When people talk about workplace wellbeing they often start with plants, sit-stand desks or a meditation app. Lisa Kong, Regional Interior Practice Leader at DLR Group, takes a different opening shot: she thinks about the moments when spaces “exceeded my expectations, that were exactly what I needed at that moment and were designed so perfectly with every element intentionally provided for my comfort and ease of use.” That memory, a precise, lived reaction to place, is the benchmark she uses when conceiving work environments. For Lisa, wellbeing is not a checklist: it’s a spectrum of spaces that each do something and do it deliberately.

Purpose First: Five Types of Space
Lisa organizes wellbeing design around five clear purposes: Gather, Play, Create, Restore and Nourish. These are behavioural briefs, rather than decorative labels. “Spaces can serve very different purposes – To Gather, Play, Create, Restore, or Nourish,” she says, and for each type she starts by asking a single question: how should someone feel when they enter?
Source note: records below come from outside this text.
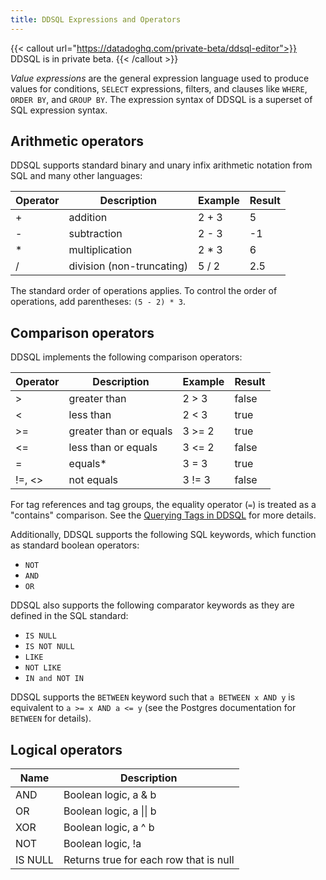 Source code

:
 ```yaml
---
title: DDSQL Expressions and Operators
---
```


{{< callout url="https://datadoghq.com/private-beta/ddsql-editor">}}
DDSQL is in private beta.
{{< /callout >}}

*Value expressions* are the general expression language used to produce values for conditions, `SELECT` expressions, filters, and clauses like `WHERE`, `ORDER BY`, and `GROUP BY`. The expression syntax of DDSQL is a superset of SQL expression syntax.

## Arithmetic operators

DDSQL supports standard binary and unary infix arithmetic notation from SQL and many other languages:

| Operator | Description              | Example | Result |
|----------|--------------------------|---------|--------|
| +        | addition                 | 2 + 3   | 5      |
| -        | subtraction              | 2 - 3   | -1     |
| *        | multiplication           | 2 * 3   | 6      |
| /        | division (non-truncating) | 5 / 2   | 2.5    |


The standard order of operations applies. To control the order of operations, add parentheses: `(5 - 2) * 3`.

## Comparison operators

DDSQL implements the following comparison operators:

| Operator | Description            | Example | Result |
|----------|------------------------|---------|--------|
| >        | greater than           | 2 > 3   | false  |
| <        | less than              | 2 < 3   | true   |
| >=       | greater than or equals | 3 >= 2  | true   |
| <=       | less than or equals    | 3 <= 2  | false  |
| =        | equals*                | 3 = 3   | true   |
| !=, <>   | not equals             | 3 != 3  | false  |

For tag references and tag groups, the equality operator (`=`) is treated as a "contains" comparison. See the [Querying Tags in DDSQL][1] for more details.

Additionally, DDSQL supports the following SQL keywords, which function as standard boolean operators:

- `NOT`
- `AND`
- `OR`

DDSQL also supports the following comparator keywords as they are defined in the SQL standard:

- `IS NULL`
- `IS NOT NULL`
- `LIKE`
- `NOT LIKE`
- `IN and NOT IN`

DDSQL supports the `BETWEEN` keyword such that `a BETWEEN x AND y` is equivalent to `a >= x AND a <= y` (see the Postgres documentation for `BETWEEN` for details).

## Logical operators

| Name    | Description             |
|---------|-------------------------|
| AND     | Boolean logic, a & b    |
| OR      | Boolean logic, a &vert;&vert; b |
| XOR     | Boolean logic, a ^ b    |
| NOT     | Boolean logic, !a       |
| IS NULL | Returns true for each row that is null |

[1]: /dashboards/ddsql_editor/reference/tags/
That emotional starting point drives every subsequent decision - layout, finishes, light, acoustics and furniture. In a Restore space, Lisa “imagines that people entering the space will take a long deep breath and a sense of calm will come over them.” So the design response is quietness, natural finishes, biophilic connections and a level of calm that encourages mindfulness. In short: remove friction, reduce stimulus, make stillness possible.
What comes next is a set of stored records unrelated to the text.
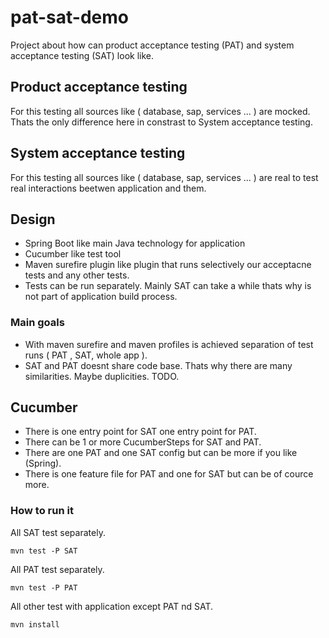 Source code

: # pat-sat-demo
Project about how can product acceptance testing (PAT) and system acceptance testing (SAT) look like.


## Product acceptance testing

For this testing all sources like ( database, sap, services ... ) are mocked. Thats the only difference here in constrast to System acceptance testing.

## System acceptance testing

For this testing all sources like ( database, sap, services ... ) are real to test real interactions beetwen application and them.

## Design

- Spring Boot like main Java technology for application
- Cucumber like test tool
- Maven surefire plugin like plugin that runs selectively our acceptacne tests and any other tests.
- Tests can be run separately. Mainly SAT can take a while thats why is not part of application build process.


### Main goals

- With maven surefire and maven profiles is achieved separation of test runs ( PAT , SAT, whole app ).
- SAT and PAT doesnt share code base. Thats why there are many similarities. Maybe duplicities. TODO.

## Cucumber

- There is one entry point for SAT one entry point for PAT.
- There can be 1 or more CucumberSteps for SAT and PAT.
- There are one PAT and one SAT config but can be more if you like (Spring).
- There is one feature file for PAT and one for SAT but can be of cource more.



### How to run it

All SAT test separately.
```
mvn test -P SAT
```

All PAT test separately.
```
mvn test -P PAT
```

All other test with application except PAT nd SAT.
```
mvn install
```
Gather spaces sit at the opposite end of the spectrum. Here Lisa aims for curiosity, visual stimulation and variety, “like someone planned the perfect cocktail party and everyone had a good time!” So, people feel invited to move between groups and linger without intruding. The layout is generous, settings are varied and the visual language provokes conversation.

Play spaces, she argues, are underrated contributors to wellbeing: “Play spaces can help reduce stress and increase creativity and innovation.” To achieve that, Kong prescribes legible, inclusive games, spectator room, multi-supportive furniture for food and drink, controllable warm-tone lighting and acoustic treatment that contains noise so conversation can happen without shouting.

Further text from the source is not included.